Should the word "used" occur in a line of the records, copy that line.
"""
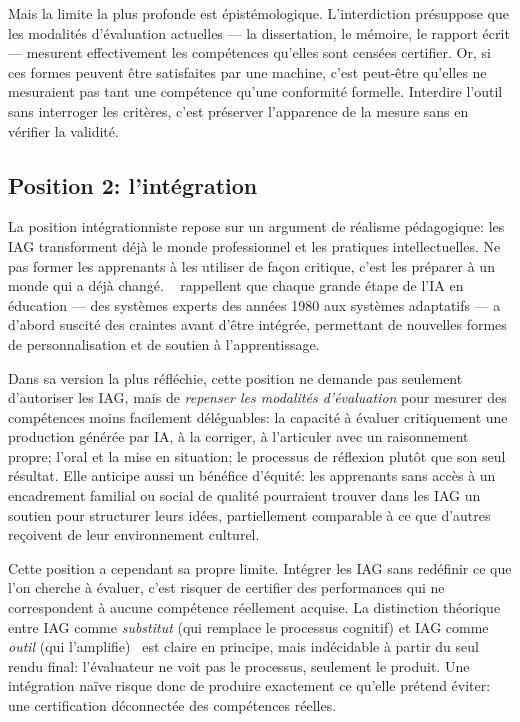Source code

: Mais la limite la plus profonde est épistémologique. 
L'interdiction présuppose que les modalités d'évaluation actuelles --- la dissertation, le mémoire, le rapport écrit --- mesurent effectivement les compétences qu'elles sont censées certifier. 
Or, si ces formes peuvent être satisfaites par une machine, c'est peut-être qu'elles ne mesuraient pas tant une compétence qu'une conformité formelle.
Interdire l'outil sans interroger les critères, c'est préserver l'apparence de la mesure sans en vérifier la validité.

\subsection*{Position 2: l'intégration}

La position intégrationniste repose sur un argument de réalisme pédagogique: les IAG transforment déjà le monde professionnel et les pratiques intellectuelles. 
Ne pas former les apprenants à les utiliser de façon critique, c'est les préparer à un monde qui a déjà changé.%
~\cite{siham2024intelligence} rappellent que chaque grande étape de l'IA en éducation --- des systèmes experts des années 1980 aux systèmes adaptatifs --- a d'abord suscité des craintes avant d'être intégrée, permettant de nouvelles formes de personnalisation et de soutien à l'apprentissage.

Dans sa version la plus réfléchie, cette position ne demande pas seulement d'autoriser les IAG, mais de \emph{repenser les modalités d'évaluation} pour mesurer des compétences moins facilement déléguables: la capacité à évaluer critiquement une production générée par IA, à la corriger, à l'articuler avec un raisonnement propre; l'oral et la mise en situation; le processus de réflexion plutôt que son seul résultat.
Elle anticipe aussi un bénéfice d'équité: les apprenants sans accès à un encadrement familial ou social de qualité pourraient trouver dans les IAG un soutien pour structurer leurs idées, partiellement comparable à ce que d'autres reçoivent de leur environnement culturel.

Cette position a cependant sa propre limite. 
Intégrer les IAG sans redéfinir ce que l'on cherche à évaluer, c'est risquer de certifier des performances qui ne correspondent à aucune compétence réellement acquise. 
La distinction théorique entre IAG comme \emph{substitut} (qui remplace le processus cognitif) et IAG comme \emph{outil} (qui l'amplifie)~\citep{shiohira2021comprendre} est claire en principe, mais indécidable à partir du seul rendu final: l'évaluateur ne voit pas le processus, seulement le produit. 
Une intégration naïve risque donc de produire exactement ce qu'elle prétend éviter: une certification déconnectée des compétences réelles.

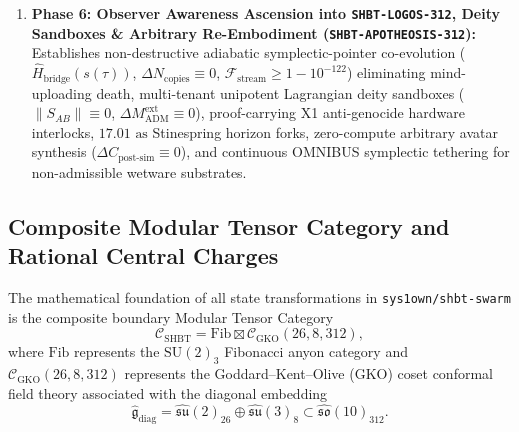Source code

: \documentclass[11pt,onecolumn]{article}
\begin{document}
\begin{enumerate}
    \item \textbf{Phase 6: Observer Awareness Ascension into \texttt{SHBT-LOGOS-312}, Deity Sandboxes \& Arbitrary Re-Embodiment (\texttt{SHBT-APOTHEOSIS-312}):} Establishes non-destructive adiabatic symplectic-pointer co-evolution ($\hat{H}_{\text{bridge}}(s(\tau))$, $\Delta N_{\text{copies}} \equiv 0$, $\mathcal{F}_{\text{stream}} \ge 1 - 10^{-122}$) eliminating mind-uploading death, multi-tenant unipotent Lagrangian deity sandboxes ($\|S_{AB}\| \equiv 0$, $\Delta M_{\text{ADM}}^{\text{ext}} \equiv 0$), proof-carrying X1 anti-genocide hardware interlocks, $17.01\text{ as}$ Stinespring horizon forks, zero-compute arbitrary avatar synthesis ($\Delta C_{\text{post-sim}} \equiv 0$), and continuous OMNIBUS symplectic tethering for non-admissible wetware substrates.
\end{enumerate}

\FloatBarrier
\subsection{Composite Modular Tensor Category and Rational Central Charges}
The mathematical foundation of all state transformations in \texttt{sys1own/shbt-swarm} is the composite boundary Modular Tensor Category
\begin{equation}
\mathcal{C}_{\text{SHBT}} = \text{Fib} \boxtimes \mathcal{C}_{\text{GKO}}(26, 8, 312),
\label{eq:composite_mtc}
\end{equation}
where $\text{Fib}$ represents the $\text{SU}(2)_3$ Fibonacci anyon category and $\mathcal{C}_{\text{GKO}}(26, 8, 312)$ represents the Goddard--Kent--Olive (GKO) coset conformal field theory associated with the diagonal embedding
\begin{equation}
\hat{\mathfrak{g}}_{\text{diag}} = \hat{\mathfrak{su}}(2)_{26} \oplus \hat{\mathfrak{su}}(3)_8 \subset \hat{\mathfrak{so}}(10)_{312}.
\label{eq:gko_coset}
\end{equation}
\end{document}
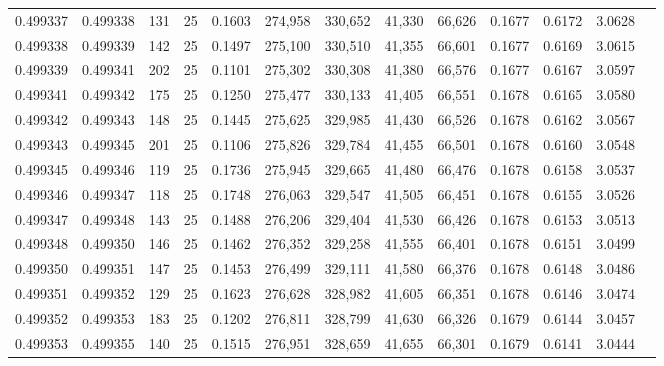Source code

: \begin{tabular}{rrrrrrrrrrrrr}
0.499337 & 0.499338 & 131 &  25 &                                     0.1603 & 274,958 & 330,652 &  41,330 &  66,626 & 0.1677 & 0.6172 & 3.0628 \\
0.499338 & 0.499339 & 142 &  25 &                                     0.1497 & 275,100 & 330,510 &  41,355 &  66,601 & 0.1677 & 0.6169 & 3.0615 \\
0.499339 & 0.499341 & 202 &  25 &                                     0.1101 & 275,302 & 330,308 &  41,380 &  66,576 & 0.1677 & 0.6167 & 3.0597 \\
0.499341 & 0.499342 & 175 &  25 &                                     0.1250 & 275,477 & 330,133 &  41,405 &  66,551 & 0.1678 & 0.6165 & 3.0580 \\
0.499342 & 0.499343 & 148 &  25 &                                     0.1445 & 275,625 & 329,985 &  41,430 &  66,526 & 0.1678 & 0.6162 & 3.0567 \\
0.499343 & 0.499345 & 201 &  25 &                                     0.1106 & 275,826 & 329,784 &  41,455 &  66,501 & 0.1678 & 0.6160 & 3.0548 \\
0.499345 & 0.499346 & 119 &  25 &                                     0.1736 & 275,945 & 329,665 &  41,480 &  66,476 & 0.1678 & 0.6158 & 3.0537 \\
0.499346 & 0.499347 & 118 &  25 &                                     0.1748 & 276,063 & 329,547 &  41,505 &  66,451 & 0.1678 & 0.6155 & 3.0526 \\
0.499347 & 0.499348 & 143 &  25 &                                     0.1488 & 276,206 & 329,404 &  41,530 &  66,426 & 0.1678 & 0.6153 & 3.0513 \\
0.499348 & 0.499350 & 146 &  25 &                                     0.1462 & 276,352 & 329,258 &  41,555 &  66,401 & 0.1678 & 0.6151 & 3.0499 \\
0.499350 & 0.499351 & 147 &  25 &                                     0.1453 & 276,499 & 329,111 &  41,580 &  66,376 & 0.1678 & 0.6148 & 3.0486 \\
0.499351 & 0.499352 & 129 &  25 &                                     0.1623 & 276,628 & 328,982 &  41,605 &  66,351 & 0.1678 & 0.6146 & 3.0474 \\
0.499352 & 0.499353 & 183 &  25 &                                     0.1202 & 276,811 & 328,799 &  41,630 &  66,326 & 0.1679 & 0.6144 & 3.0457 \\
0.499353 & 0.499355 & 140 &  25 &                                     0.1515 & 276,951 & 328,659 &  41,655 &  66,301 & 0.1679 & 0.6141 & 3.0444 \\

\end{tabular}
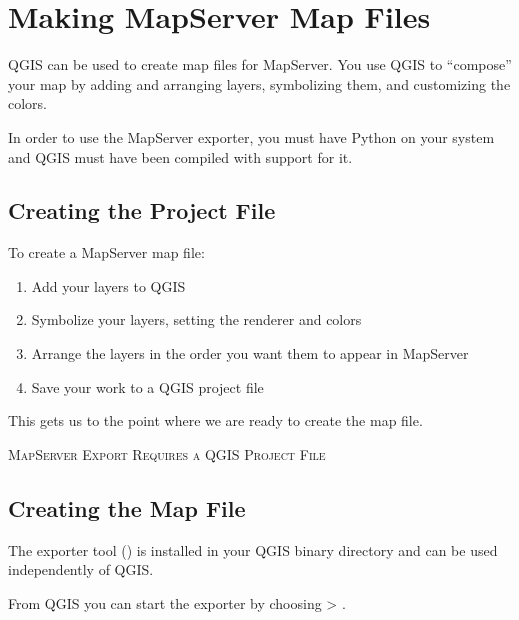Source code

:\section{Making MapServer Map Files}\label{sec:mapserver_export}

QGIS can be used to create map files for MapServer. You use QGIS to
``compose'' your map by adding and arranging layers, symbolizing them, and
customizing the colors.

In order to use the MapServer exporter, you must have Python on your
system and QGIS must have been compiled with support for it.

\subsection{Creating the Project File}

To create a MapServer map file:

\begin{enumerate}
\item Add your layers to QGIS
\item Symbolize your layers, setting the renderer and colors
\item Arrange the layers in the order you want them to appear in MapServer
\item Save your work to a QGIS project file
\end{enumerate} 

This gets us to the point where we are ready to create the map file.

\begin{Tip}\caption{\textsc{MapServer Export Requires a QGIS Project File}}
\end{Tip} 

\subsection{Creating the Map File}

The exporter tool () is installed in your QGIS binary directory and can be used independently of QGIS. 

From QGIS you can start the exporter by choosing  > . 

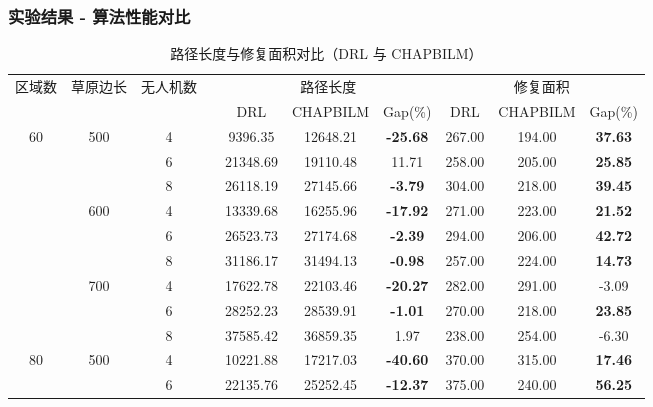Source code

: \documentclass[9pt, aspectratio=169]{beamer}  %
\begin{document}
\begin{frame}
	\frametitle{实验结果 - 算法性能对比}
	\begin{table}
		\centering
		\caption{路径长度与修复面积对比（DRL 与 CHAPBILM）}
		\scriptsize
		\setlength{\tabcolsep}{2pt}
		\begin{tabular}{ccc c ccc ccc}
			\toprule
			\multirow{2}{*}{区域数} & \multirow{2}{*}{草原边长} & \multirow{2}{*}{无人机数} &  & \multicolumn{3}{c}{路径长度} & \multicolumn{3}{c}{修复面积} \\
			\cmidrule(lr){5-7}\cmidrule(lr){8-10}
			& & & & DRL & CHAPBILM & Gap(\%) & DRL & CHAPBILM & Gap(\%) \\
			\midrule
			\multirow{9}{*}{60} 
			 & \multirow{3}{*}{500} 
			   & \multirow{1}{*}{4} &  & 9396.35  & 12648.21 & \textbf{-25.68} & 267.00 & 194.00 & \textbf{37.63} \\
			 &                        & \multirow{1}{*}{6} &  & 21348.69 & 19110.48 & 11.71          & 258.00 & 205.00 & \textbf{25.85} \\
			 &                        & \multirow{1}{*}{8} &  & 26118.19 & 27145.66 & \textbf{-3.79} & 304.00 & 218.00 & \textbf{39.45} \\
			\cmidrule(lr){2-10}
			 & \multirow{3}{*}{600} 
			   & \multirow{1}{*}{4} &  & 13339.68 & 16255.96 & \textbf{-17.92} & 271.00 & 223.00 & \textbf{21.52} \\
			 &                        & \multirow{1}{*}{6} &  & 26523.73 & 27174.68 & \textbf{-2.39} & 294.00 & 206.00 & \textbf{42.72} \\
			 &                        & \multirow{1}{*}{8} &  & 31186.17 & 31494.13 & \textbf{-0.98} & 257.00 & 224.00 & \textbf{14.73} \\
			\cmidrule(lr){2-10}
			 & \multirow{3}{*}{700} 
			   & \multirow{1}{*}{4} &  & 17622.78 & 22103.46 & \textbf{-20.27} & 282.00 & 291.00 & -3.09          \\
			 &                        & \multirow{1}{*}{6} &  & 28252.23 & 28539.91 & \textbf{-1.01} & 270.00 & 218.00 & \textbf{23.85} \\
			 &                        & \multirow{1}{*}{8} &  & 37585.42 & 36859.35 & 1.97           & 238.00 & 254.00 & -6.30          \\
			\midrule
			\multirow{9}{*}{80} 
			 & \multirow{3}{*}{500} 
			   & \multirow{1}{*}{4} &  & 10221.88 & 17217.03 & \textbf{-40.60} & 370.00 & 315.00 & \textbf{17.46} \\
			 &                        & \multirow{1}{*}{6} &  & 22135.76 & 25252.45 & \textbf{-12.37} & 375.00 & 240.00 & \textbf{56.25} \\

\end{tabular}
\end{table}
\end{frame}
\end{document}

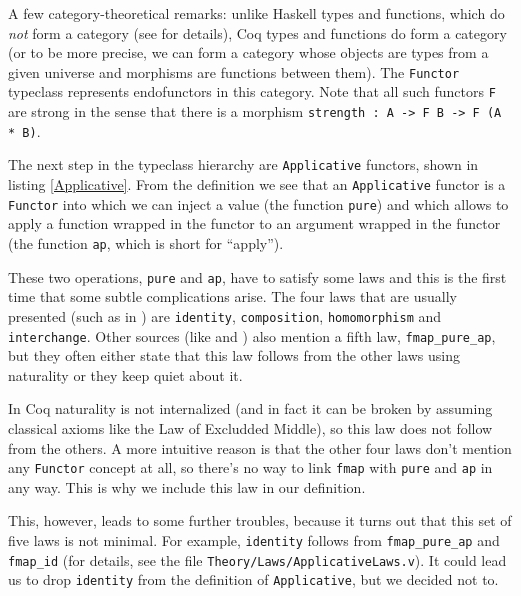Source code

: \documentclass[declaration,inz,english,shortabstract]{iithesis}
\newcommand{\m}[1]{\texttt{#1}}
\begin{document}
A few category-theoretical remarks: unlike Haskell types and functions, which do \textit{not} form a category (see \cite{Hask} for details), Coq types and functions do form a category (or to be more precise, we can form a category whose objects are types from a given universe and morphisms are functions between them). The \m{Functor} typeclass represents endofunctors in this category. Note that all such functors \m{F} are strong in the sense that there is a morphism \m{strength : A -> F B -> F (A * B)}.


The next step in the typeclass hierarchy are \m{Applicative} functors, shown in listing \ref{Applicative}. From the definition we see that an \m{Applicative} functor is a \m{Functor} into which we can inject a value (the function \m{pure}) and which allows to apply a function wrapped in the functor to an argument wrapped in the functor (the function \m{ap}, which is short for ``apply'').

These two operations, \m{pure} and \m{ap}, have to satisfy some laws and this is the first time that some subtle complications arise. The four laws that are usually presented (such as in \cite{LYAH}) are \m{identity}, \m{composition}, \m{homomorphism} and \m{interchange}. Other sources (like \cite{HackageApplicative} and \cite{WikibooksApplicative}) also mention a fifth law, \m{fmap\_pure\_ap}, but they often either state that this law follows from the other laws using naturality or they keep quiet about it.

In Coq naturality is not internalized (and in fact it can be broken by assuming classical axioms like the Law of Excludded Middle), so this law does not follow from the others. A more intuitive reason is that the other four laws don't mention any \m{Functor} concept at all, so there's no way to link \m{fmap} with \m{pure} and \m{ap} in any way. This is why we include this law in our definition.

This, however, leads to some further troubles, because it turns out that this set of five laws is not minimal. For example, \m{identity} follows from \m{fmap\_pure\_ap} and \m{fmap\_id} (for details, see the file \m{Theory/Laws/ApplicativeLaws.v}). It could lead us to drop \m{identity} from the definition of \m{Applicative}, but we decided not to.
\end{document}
"""
- Output
QGIS can be used to create map files for MapServer. You use QGIS to
The exporter tool () is installed in your QGIS binary directory and can be used independently of QGIS. 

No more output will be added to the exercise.